1903 book by Gustav Aschaffenburg

Crime and its repression (Das Verbrechen und seine Bekämpfung) is a book that was originally published in 1903 and written by Gustav Aschaffenburg. It was translated to English in 1913. It investigates the underlying causes of crime and advises on different methods of punishment and deterrence. It was highly influential in the domain of criminal psychology and widely used as educational literature among universities for decades after its publication.

== Context ==
=== Aschaffenburg's career ===
Aschaffenburg did his medical studies in various cities, including Heidelberg, Strassburg, Freiburg, Berlin and Würzburg. After finishing his studies he did several internships under for example Professors Ball, Charcot and Pierre Marie in Paris as well as in Vienna under Professor Krafft-Ebing. This helped him gain a scientific stance enabling him to publish books such as Crime and its repression. After that, he became an assistant to a scholar called Kraeplin in Heidelberg and this time particularly pushed his interest in the field of criminology. His time as Kaeplins assistant in Heidelberg was a major inspiration and influence in writing the book. Heidelberg was seen as an ideal place for the studies of criminology due to its demographic situation and its position as a leading institution in the area. Due to the lack of medical faculties and universities in the area, Heidelberg became a main place for counseling for a total of three penal institutions. Heidelberg's status later proved as an advantage to Aschaffenburg when writing the book, as it increased his reputation and gave him more practical experience. The close connection to rural as well as urban areas, such as Mannheim, was also an advantage for his criminology studies. At the time Aschaffenburg was writing Crime and its repression he was already working in a prison in Halle, where he served as the head of medical service. Aschaffenburg himself also stated that the book was inspired by the lack of criminal sociology and biology knowledge that he saw in many lawyers and criminal judges throughout his career.

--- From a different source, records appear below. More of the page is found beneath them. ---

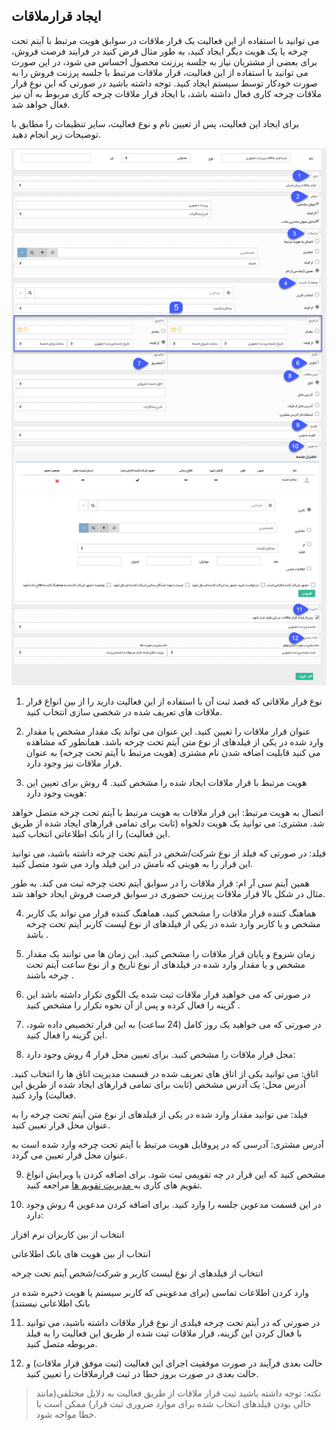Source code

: ﻿## ایجاد قرارملاقات

می توانید با استفاده از این فعالیت یک قرار ملاقات در سوابق هویت مرتبط با آیتم تحت چرخه یا یک هویت دیگر ایجاد کنید، به طور مثال فرض کنید در فرایند فرصت فروش، برای بعضی از مشتریان نیاز به جلسه پرزنت محصول احساس می شود، در این صورت می توانید با استفاده از این فعالیت، قرار ملاقات مرتبط با جلسه پرزنت فروش را به صورت خودکار توسط سیستم ایجاد کنید. توجه داشته باشید در صورتی که این نوع قرار ملاقات چرخه کاری فعال داشته باشد، با ایجاد قرار ملاقات چرخه کاری مربوط به آن نیز فعال خواهد شد.

  برای ایجاد این فعالیت، پس از تعیین نام و نوع فعالیت، سایر تنظیمات را مطابق با توضیحات زیر انجام دهید.
  
  ![](SetMeeting.png)
  
1. نوع قرار ملاقاتی که قصد ثبت آن با استفاده از این فعالیت دارید را از بین انواع قرار ملاقات های تعریف شده در شخصی سازی انتخاب کنید.

2. عنوان قرار ملاقات را تعیین کنید. این عنوان می تواند یک مقدار مشخص یا مقدار وارد شده در یکی از فیلدهای از نوع متن آیتم تحت چرخه باشد. همانطور که مشاهده می کنید قابلیت اضافه شدن نام مشتری (هویت مرتبط با آیتم تحت چرخه) به عنوان قرار ملاقات نیز وجود دارد.

3. هویت مرتبط با قرار ملاقات ایجاد شده را مشخص کنید. 4 روش برای تعیین این هویت وجود دارد:

اتصال به هویت مرتبط: این قرار ملاقات به هویت مرتبط با آیتم تحت چرخه متصل خواهد شد.
مشتری: می توانید یک هویت دلخواه (ثابت برای تمامی قرارهای ایجاد شده از طریق این فعالیت) را از بانک اطلاعاتی انتخاب کنید.

فیلد: در صورتی که فیلد از نوع شرکت/شخص در آیتم تحت چرخه داشته باشید، می توانید این قرار را به هویتی که نامش در این فیلد وارد می شود متصل کنید.

همین آیتم سی آر ام: قرار ملاقات را در سوابق آیتم تحت چرخه ثبت می کند. به طور مثال در شکل بالا قرار ملاقات پرزنت حضوری در سوابق فرصت فروش ایجاد خواهد شد.

4. هماهنگ کننده قرار ملاقات را مشخص کنید، هماهنگ کننده قرار می تواند یک کاربر مشخص و یا کاربر وارد شده در یکی از فیلدهای از نوع لیست کاربر آیتم تحت چرخه باشد .

5. زمان شروع و پایان قرار ملاقات را مشخص کنید. این زمان ها می توانند یک مقدار مشخص و یا مقدار وارد شده در فیلدهای از نوع تاریخ و از نوع ساعت آیتم تحت چرخه باشند .

6. در صورتی که می خواهید قرار ملاقات ثبت شده یک الگوی تکرار داشته باشد این گزینه را فعال کرده و پس از آن نحوه تکرار را مشخص کنید .

 7. در صورتی که می خواهید یک روز کامل (24 ساعت) به این قرار تخصیص داده شود، این گزینه را فعال کنید.

8. محل قرار ملاقات را مشخص کنید. برای تعیین محل قرار 4 روش وجود دارد:

اتاق: می توانید یکی از اتاق های تعریف شده در قسمت مدیریت اتاق ها را انتخاب کنید.
آدرس محل: یک آدرس مشخص (ثابت برای تمامی قرارهای ایجاد شده از طریق این فعالیت) وارد کنید.

فیلد: می توانید مقدار وارد شده در یکی از فیلدهای از نوع متن آیتم تحت چرخه را به عنوان محل قرار تعیین کنید.

آدرس مشتری: آدرسی که در پروفایل هویت مرتبط با آیتم تحت چرخه وارد شده است به عنوان محل قرار تعیین می گردد.

9. مشخص کنید که این قرار در چه تقویمی ثبت شود. برای اضافه کردن یا ویرایش انواع تقویم های کاری به<a href="file%3A%2F%2F%2FC%3A%5CUsers%5CH.abasi%5CDesktop%5Chelp%5Cmd%20help%5CBasic-Information%5CCalendar-management%5CCalendar-management.md" target="_blank"> مدیریت تقویم ها</a> مراجعه کنید.

10. در این قسمت مدعوین جلسه را وارد کنید. برای اضافه کردن مدعوین 4 روش وجود دارد:

انتخاب از بین کاربران نرم افزار

انتخاب از بین هویت های بانک اطلاعاتی

انتخاب از فیلدهای از نوع لیست کاربر و شرکت/شخص آیتم تحت چرخه

وارد کردن اطلاعات تماسی (برای مدعوینی که کاربر سیستم یا هویت ذخیره شده در بانک اطلاعاتی نیستند)

11. در صورتی که در آیتم تحت چرخه فیلدی از نوع قرار ملاقات داشته باشید، می توانید با فعال کردن این گزینه، قرار ملاقات ثبت شده از طریق این فعالیت را به فیلد مربوطه متصل کنید.

12. حالت بعدی فرآیند در صورت موفقیت اجرای این فعالیت (ثبت موفق قرار ملاقات) و حالت بعدی در صورت بروز خطا در ثبت قرارملاقات را تعیین کنید.

> نکته: توجه داشته باشید ثبت قرار ملاقات از طریق فعالیت به دلایل مختلفی(مانند خالی بودن فیلدهای انتخاب شده برای موارد ضروری ثبت قرار) ممکن است با خطا مواجه شود.

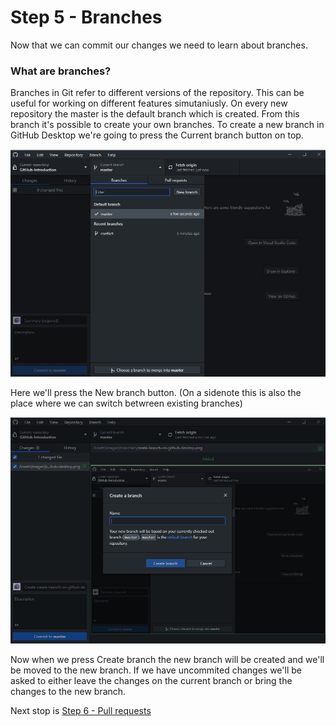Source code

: # Step 5 - Branches

Now that we can commit our changes we need to learn about branches.

### What are branches?
Branches in Git refer to different versions of the repository. This can be useful for working on different features simutaniusly. On every new repository the master is the default branch which is created. From this branch it's possible to create your own branches.
To create a new branch in GitHub Desktop we're going to press the Current branch button on top.

![Github desktop branch](../Assets/Images/branches/create-branch-on-github-desktop.png)

Here we'll press the New branch button. (On a sidenote this is also the place where we can switch betwreen existing branches)

![Github desktop new branch](../Assets/Images/branches/name-branch.png)

Now when we press Create branch the new branch will be created and we'll be moved to the new branch. If we have uncommited changes we'll be asked to either leave the changes on the current branch or bring the changes to the new branch.

Next stop is [Step 6 - Pull requests](../Step%206%20-%20Pull%20requests/README.md)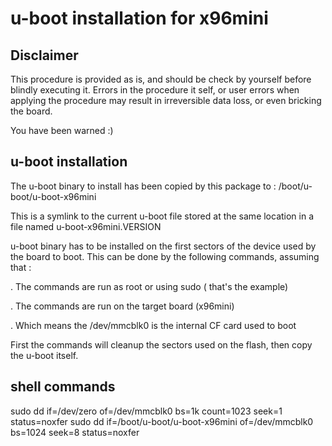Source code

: # u-boot installation for x96mini

## Disclaimer

This procedure is provided as is, and should be check by yourself before
blindly executing it. Errors in the procedure it self, or user errors when
applying the procedure may result in irreversible data loss, or even bricking
the board.

You have been warned :)

## u-boot installation

The u-boot binary to install has been copied by this package to :
/boot/u-boot/u-boot-x96mini

This is a symlink to the current u-boot file stored at the same location in a
file named u-boot-x96mini.VERSION

u-boot binary has to be installed on the first sectors of the device used by 
the board to boot. This can be done by the following commands, assuming that :

. The commands are run as root or using sudo ( that's the example)

. The commands are run on the target board (x96mini)

. Which means the /dev/mmcblk0 is the internal CF card used to boot

First the commands will cleanup the sectors used on the flash, then copy the
u-boot itself.

 
## shell commands

sudo dd if=/dev/zero of=/dev/mmcblk0 bs=1k count=1023 seek=1 status=noxfer
sudo dd if=/boot/u-boot/u-boot-x96mini of=/dev/mmcblk0 bs=1024 seek=8 status=noxfer
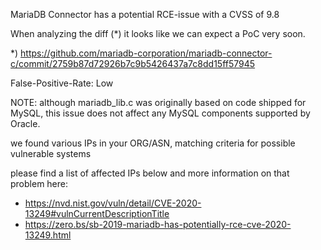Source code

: 
MariaDB Connector has a potential RCE-issue with a CVSS of 9.8

When analyzing the diff (*) it looks like we can expect a PoC 
very soon.

*) https://github.com/mariadb-corporation/mariadb-connector-c/commit/2759b87d72926b7c9b5426437a7c8dd15ff57945


False-Positive-Rate: Low


NOTE: although mariadb_lib.c was originally based on code shipped for MySQL, 
this issue does not affect any MySQL components supported by Oracle.


we found various IPs in your ORG/ASN,
matching criteria for possible vulnerable systems

please find a list of affected IPs below
and more information on that problem here:

- https://nvd.nist.gov/vuln/detail/CVE-2020-13249#vulnCurrentDescriptionTitle
- https://zero.bs/sb-2019-mariadb-has-potentially-rce-cve-2020-13249.html

    
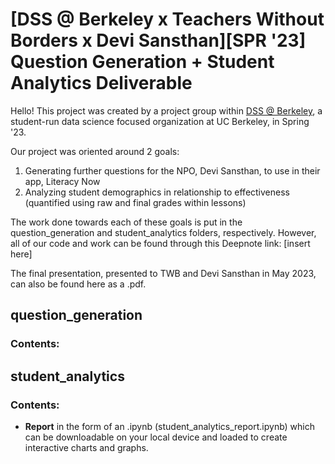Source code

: # [DSS @ Berkeley x Teachers Without Borders x Devi Sansthan][SPR '23] Question Generation + Student Analytics Deliverable

Hello! This project was created by a project group within [DSS @ Berkeley](https://dssberkeley.com/), a student-run data science focused organization at UC Berkeley, in Spring '23.

Our project was oriented around 2 goals: 

1) Generating further questions for the NPO, Devi Sansthan, to use in their app, Literacy Now
2) Analyzing student demographics in relationship to effectiveness (quantified using raw and final grades within lessons)

The work done towards each of these goals is put in the question_generation and student_analytics folders, respectively. However, all of our code and work can be found through this Deepnote link: [insert here]

The final presentation, presented to TWB and Devi Sansthan in May 2023, can also be found here as a .pdf.

## question_generation
### Contents:

## student_analytics
### Contents:
- **Report** in the form of an .ipynb (student_analytics_report.ipynb) which can be downloadable on your local device and loaded to create interactive charts and graphs.
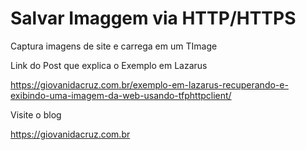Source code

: # Salvar Imaggem via HTTP/HTTPS
Captura imagens de site e carrega em um TImage

Link do Post que explica o Exemplo em Lazarus

https://giovanidacruz.com.br/exemplo-em-lazarus-recuperando-e-exibindo-uma-imagem-da-web-usando-tfphttpclient/


Visite o blog 

https://giovanidacruz.com.br
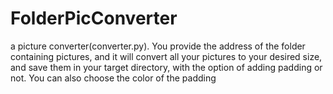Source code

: # FolderPicConverter
a picture converter(converter.py). You provide the address of the folder containing pictures,     and it will convert all your pictures to your desired size, and save them in your target directory,     with the option of adding padding or not. You can also choose the color of the padding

=== The evolvement of criminal psychology ===
One of the first implementations of psychology on criminal justice regulations was the so-called Constitutio Criminalis Carolina of 1532. It was impactful in the early modern era in most of the German speaking parts of Europe and built the base for the criminal justice system Aschaffenburg would later analyse in his book. A few hundred centuries later in the early half of the nineteenth century many scholars from different disciplines such as psychology and law started to pick up interest in the psychological causes of criminal behaviour establishing the field of criminology. In Germany the main contributors included police officials, medical doctors, prison administrators, law experts, judges and many more. Legal experts and medical doctors tended to study more the individual, whereas moral statisticians were more interested in the social causes of crime. Aschaffenburg would eventually combine both of these focuses in his book. Overall scholars at the time more or less focused on a bibliographical approach concentrating on an individual's lifespan leading up to the criminal event. Considering an individual's life leading up to the criminal event is in accordance with Aschaffenburg's approach as later described in Crime and its repression.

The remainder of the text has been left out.